War films come and go, with many different plots and styles, but they all share a similar aesthetic, for the most part. Not so with The African Queen, which I would technically classify as a war film, as World War I plays a heavy part in the plot, though by the end the romantic angle takes over in order to finish that end of the story. Directed by John Huston, The African Queen features Katharine Hepburn and Humphrey Bogart in the role that would finally win him his only Academy Award.

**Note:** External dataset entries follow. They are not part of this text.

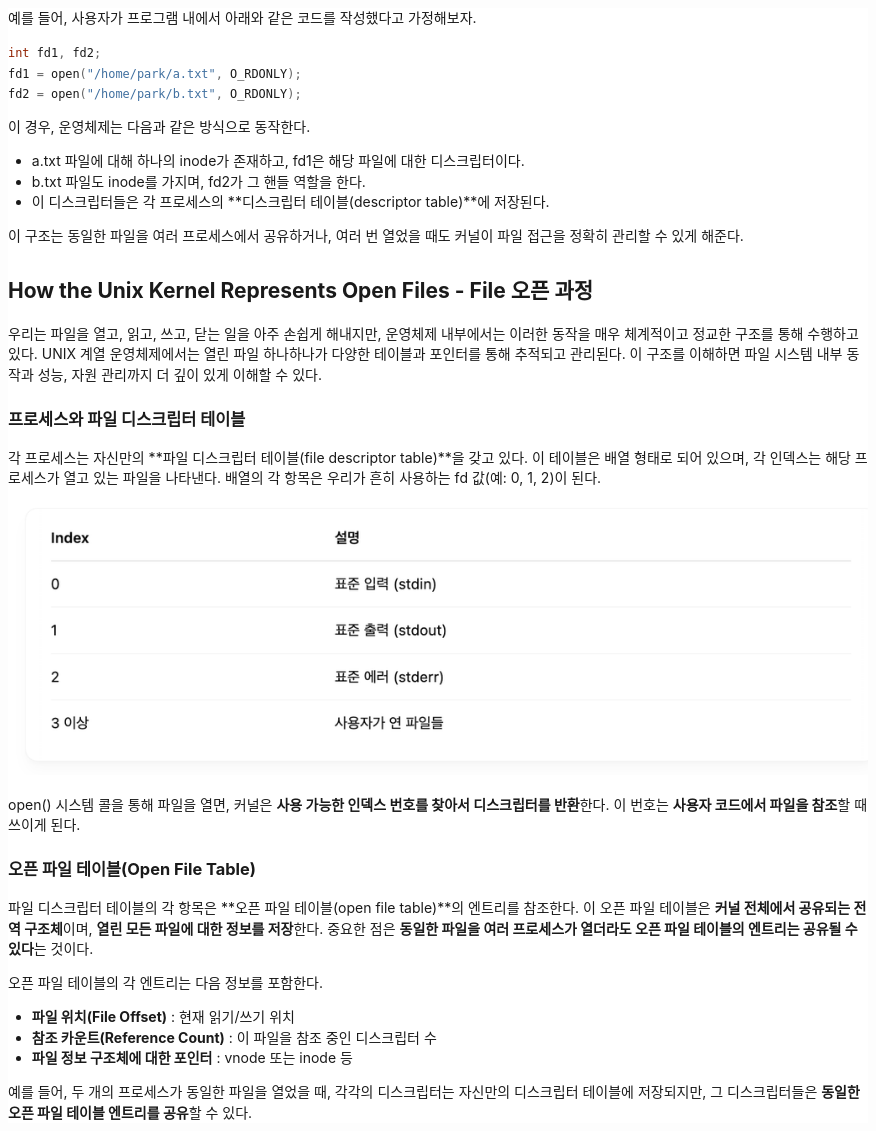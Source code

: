  예를 들어, 사용자가 프로그램 내에서 아래와 같은 코드를 작성했다고 가정해보자.

```c
int fd1, fd2;
fd1 = open("/home/park/a.txt", O_RDONLY);
fd2 = open("/home/park/b.txt", O_RDONLY);
```
 
 이 경우, 운영체제는 다음과 같은 방식으로 동작한다.
  - a.txt 파일에 대해 하나의 inode가 존재하고, fd1은 해당 파일에 대한 디스크립터이다.
  - b.txt 파일도 inode를 가지며, fd2가 그 핸들 역할을 한다.
  - 이 디스크립터들은 각 프로세스의 **디스크립터 테이블(descriptor table)**에 저장된다.

 이 구조는 동일한 파일을 여러 프로세스에서 공유하거나, 여러 번 열었을 때도 커널이 파일 접근을 정확히 관리할 수 있게 해준다.

## How the Unix Kernel Represents Open Files - File 오픈 과정
 우리는 파일을 열고, 읽고, 쓰고, 닫는 일을 아주 손쉽게 해내지만, 운영체제 내부에서는 이러한 동작을 매우 체계적이고 정교한 구조를 통해 수행하고 있다. UNIX 계열 운영체제에서는 열린 파일 하나하나가 다양한 테이블과 포인터를 통해 추적되고 관리된다. 이 구조를 이해하면 파일 시스템 내부 동작과 성능, 자원 관리까지 더 깊이 있게 이해할 수 있다.

### 프로세스와 파일 디스크립터 테이블
 각 프로세스는 자신만의 **파일 디스크립터 테이블(file descriptor table)**을 갖고 있다. 이 테이블은 배열 형태로 되어 있으며, 각 인덱스는 해당 프로세스가 열고 있는 파일을 나타낸다. 배열의 각 항목은 우리가 흔히 사용하는 fd 값(예: 0, 1, 2)이 된다.

![Alt text](/assets/OSimages/Tables5_1.png)

 open() 시스템 콜을 통해 파일을 열면, 커널은 **사용 가능한 인덱스 번호를 찾아서 디스크립터를 반환**한다. 이 번호는 **사용자 코드에서 파일을 참조**할 때 쓰이게 된다.

### 오픈 파일 테이블(Open File Table)
 파일 디스크립터 테이블의 각 항목은 **오픈 파일 테이블(open file table)**의 엔트리를 참조한다. 이 오픈 파일 테이블은 **커널 전체에서 공유되는 전역 구조체**이며, **열린 모든 파일에 대한 정보를 저장**한다. 중요한 점은 **동일한 파일을 여러 프로세스가 열더라도 오픈 파일 테이블의 엔트리는 공유될 수 있다**는 것이다.

 오픈 파일 테이블의 각 엔트리는 다음 정보를 포함한다.
  - **파일 위치(File Offset)** : 현재 읽기/쓰기 위치
  - **참조 카운트(Reference Count)** : 이 파일을 참조 중인 디스크립터 수
  - **파일 정보 구조체에 대한 포인터** : vnode 또는 inode 등

 예를 들어, 두 개의 프로세스가 동일한 파일을 열었을 때, 각각의 디스크립터는 자신만의 디스크립터 테이블에 저장되지만, 그 디스크립터들은 **동일한 오픈 파일 테이블 엔트리를 공유**할 수 있다.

The film is very up-front with what it’s got; it introduces plot elements and hands out innocuous dialogue that you know for certain is going to come in play later on, and while the film may be rather telegraphed it still manages a good ride through for the casual viewer. The film is a lot dirtier and grungier than you’d expect a Hollywood picture to be; whether they did this intentionally to represent what they thought Africa was like at that time or it was just a byproduct I can’t be certain of, but it does make for some good art direction. This doesn’t seem like a Huston picture at first glance; it’s a lot more rugged, and works itself down to the elbows, but when you wipe the dirt off and take a good look inside, this is a Huston picture in all the right ways. I had a small leap of joy when the name of cinematographer Jack Cardiff popped up on the screen, and indeed the film’s lush, colorful tapestry of the African nature was a constant selling point for the whole film. Another thing I noticed was the music, and it was hard not to; it was so intrusive at times that it rode the line of breaking the immersion factor, but I still found it to be quaintly charming.
This is another one that will make you question as to why it’s on the list, but still have you appreciating the film for what it is: a good film. Everyone involved had by this point in their careers figured out how to do what they were doing, and their experience shows a lot in this film. Plus, you can never go wrong with Bogey, and it saddens me to think that I am either at or very near the end of his career appearances on the list. This was an enjoyable escapade, and if you’ve got some extra time, this certainly isn’t a bad way to waste it.